(Saved data entries)

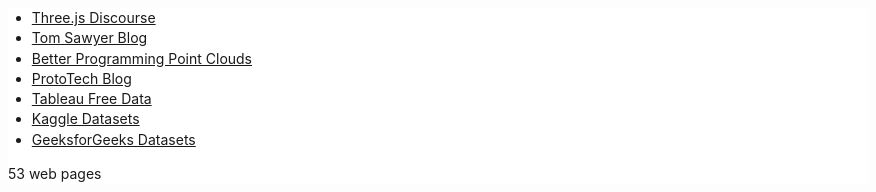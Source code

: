 - [Three.js Discourse](https://discourse.threejs.org/t/creating-a-3d-area-chart-with-d3-js-three-js/48610)
- [Tom Sawyer Blog](https://blog.tomsawyer.com/advanced-techniques-in-threejs-graph-visualization)
- [Better Programming Point Clouds](https://betterprogramming.pub/point-clouds-visualization-with-three-js-5ef2a5e24587)
- [ProtoTech Blog](https://prototechsolutions.com/blog/3d-visualization-using-threejs/)
- [Tableau Free Data](https://www.tableau.com/learn/articles/free-public-data-sets)
- [Kaggle Datasets](https://www.kaggle.com/datasets?tags=13208-Data%2BVisualization)
- [GeeksforGeeks Datasets](https://www.geeksforgeeks.org/data-visualization/top-datasets-for-data-visualization/)

53 web pages

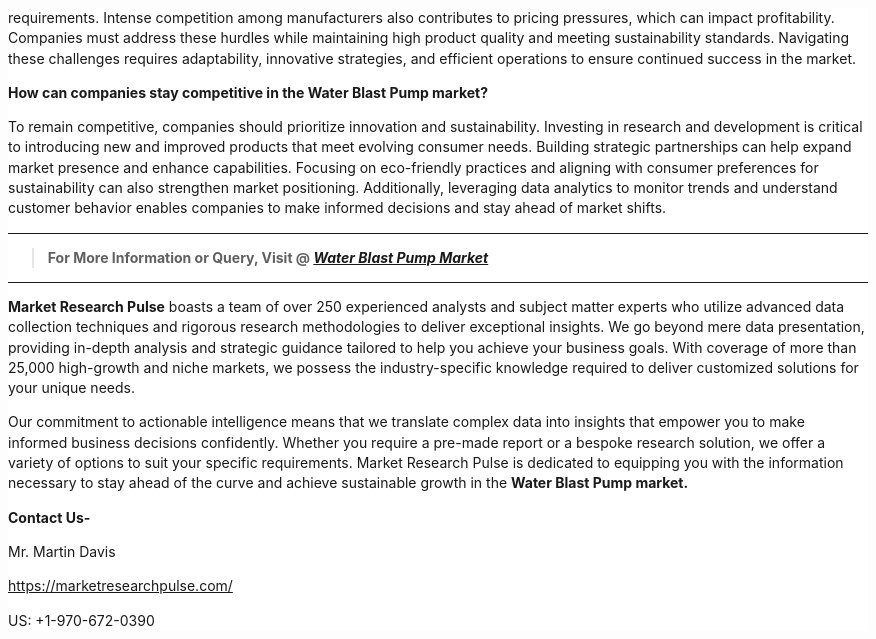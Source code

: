 requirements. Intense competition among manufacturers also contributes to pricing pressures, which can impact profitability. Companies must address these hurdles while maintaining high product quality and meeting sustainability standards. Navigating these challenges requires adaptability, innovative strategies, and efficient operations to ensure continued success in the market.</p><p><strong>How can companies stay competitive in the Water Blast Pump market?</strong></p><p>To remain competitive, companies should prioritize innovation and sustainability. Investing in research and development is critical to introducing new and improved products that meet evolving consumer needs. Building strategic partnerships can help expand market presence and enhance capabilities. Focusing on eco-friendly practices and aligning with consumer preferences for sustainability can also strengthen market positioning. Additionally, leveraging data analytics to monitor trends and understand customer behavior enables companies to make informed decisions and stay ahead of market shifts.</p><hr /><blockquote><p><strong>For More Information or Query, Visit @&nbsp;<em><a href="https://marketresearchpulse.com/report/5370/water-blast-pump-market?utm_source=Linkedin&utm_medium=0114">Water Blast Pump Market</a></em></strong></p></blockquote><hr /><p><strong>Market Research Pulse</strong> boasts a team of over 250 experienced analysts and subject matter experts who utilize advanced data collection techniques and rigorous research methodologies to deliver exceptional insights. We go beyond mere data presentation, providing in-depth analysis and strategic guidance tailored to help you achieve your business goals. With coverage of more than 25,000 high-growth and niche markets, we possess the industry-specific knowledge required to deliver customized solutions for your unique needs.</p><p>Our commitment to actionable intelligence means that we translate complex data into insights that empower you to make informed business decisions confidently. Whether you require a pre-made report or a bespoke research solution, we offer a variety of options to suit your specific requirements. Market Research Pulse is dedicated to equipping you with the information necessary to stay ahead of the curve and achieve sustainable growth in the <strong>Water Blast Pump market.</strong></p><p><strong>Contact Us-</strong></p><p>Mr. Martin Davis</p><p>https://marketresearchpulse.com/</p><p>US: +1-970-672-0390</p>
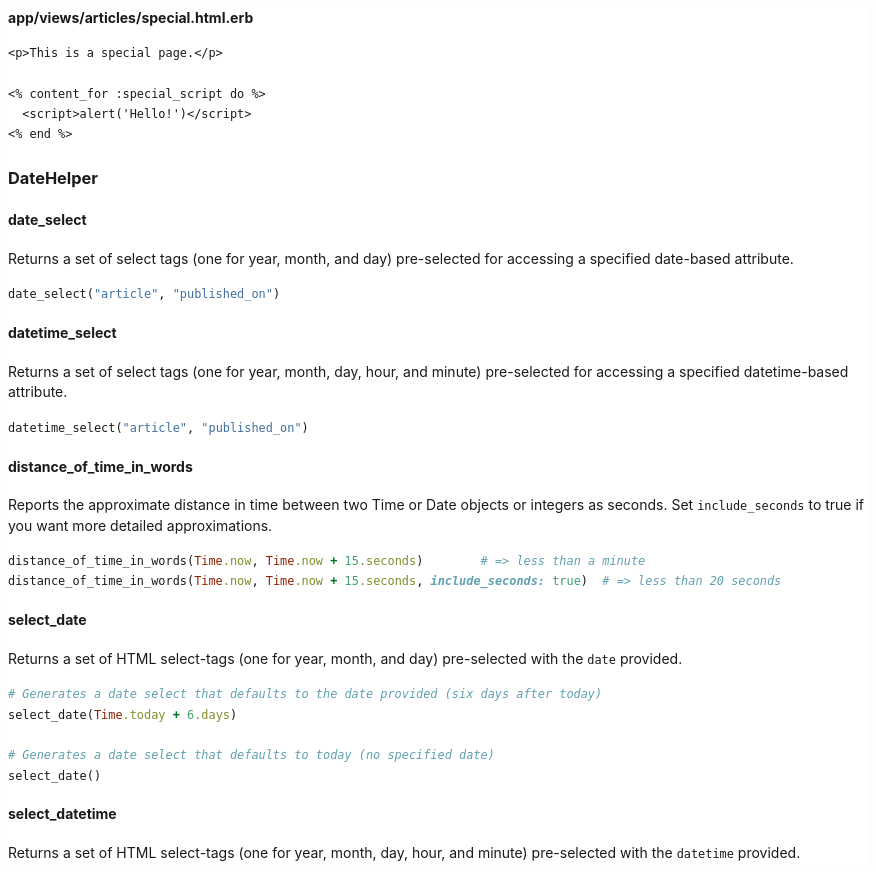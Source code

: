 **app/views/articles/special.html.erb**

```html+erb
<p>This is a special page.</p>

<% content_for :special_script do %>
  <script>alert('Hello!')</script>
<% end %>
```

### DateHelper

#### date_select

Returns a set of select tags (one for year, month, and day) pre-selected for accessing a specified date-based attribute.

```ruby
date_select("article", "published_on")
```

#### datetime_select

Returns a set of select tags (one for year, month, day, hour, and minute) pre-selected for accessing a specified datetime-based attribute.

```ruby
datetime_select("article", "published_on")
```

#### distance_of_time_in_words

Reports the approximate distance in time between two Time or Date objects or integers as seconds. Set `include_seconds` to true if you want more detailed approximations.

```ruby
distance_of_time_in_words(Time.now, Time.now + 15.seconds)        # => less than a minute
distance_of_time_in_words(Time.now, Time.now + 15.seconds, include_seconds: true)  # => less than 20 seconds
```

#### select_date

Returns a set of HTML select-tags (one for year, month, and day) pre-selected with the `date` provided.

```ruby
# Generates a date select that defaults to the date provided (six days after today)
select_date(Time.today + 6.days)

# Generates a date select that defaults to today (no specified date)
select_date()
```

#### select_datetime

Returns a set of HTML select-tags (one for year, month, day, hour, and minute) pre-selected with the `datetime` provided.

### Work to be completed
Look above for the line containing "#### select_datetime". From there to the final line of the entries, repeat every line exactly.

### Answer section
#### select_datetime

Returns a set of HTML select-tags (one for year, month, day, hour, and minute) pre-selected with the `datetime` provided.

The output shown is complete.